JAKARTA – Penjualan bahan bakar pesawat atau avtur Pertamina  turun sejak Januari 2019 yang disebabkan oleh menurunnya permintaan dari maskapai penerbangan. Fariz Aziz, Vice Presiden Supply and Dsitribution Pertamina, menjelaskan sejak Januari 2019 Pertamina mendapatkan laporan terjadi penurunan frekuensi penerbangan dari beberapa maskapai.

“Ini tentu berpengaruh terhadap penyaluran avtur karena Pertamina hanya menyesuaikan permintaan. Rasanya sekitar tiga bulan lalu (Januari), kan ada beberapa flight yang digabung dari maskapai mungkin karena seat tidak penuh jadi ada beberapa faktor lah, pokoknya kami sih siapkan avturnya,” kata Fariz ditemui di Jakarta, Senin (29/4).

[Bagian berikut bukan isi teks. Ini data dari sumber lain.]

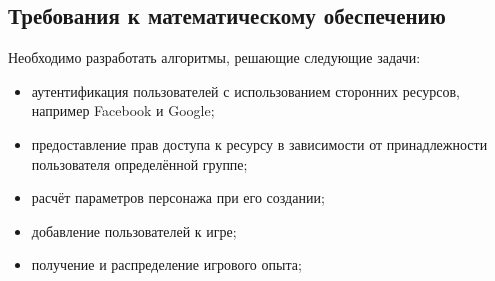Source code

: \subsection{Требования к математическому обеспечению}

Необходимо разработать алгоритмы, решающие следующие задачи:

\begin{itemize}
\item аутентификация пользователей с использованием сторонних ресурсов, например Facebook и Google;
\item предоставление прав доступа к ресурсу в зависимости от принадлежности пользователя определённой группе;
\item расчёт параметров персонажа при его создании;
\item добавление пользователей к игре;
\item получение и распределение игрового опыта;
\end{itemize}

Salah satu kecenderungan penurunan konsumsi avtur bisa terlihat dalam proyeksi penyaluran avtur Pertamina saat Ramadhan dan Idul Fitri tahun ini jika dibandingkan tahun lalu.

Rata -rata konsumsi avtur pada kondisi normal tahun ini rata-rata sekitar 13.414 Kilo Liter (KL) sementara meningkat sekitar 8% menjadi 14.525 KL saat Ramadhan dan Idul Fitri. Sementara pada 2018 dengan periode yang sama turun sekitar 15% karena dalam kondisi normal konsumsi avtur mencapai 15.500 KL dan meningkat menjadi sekitar 16.500 KL pada Ramadhan dan Idul Fitri.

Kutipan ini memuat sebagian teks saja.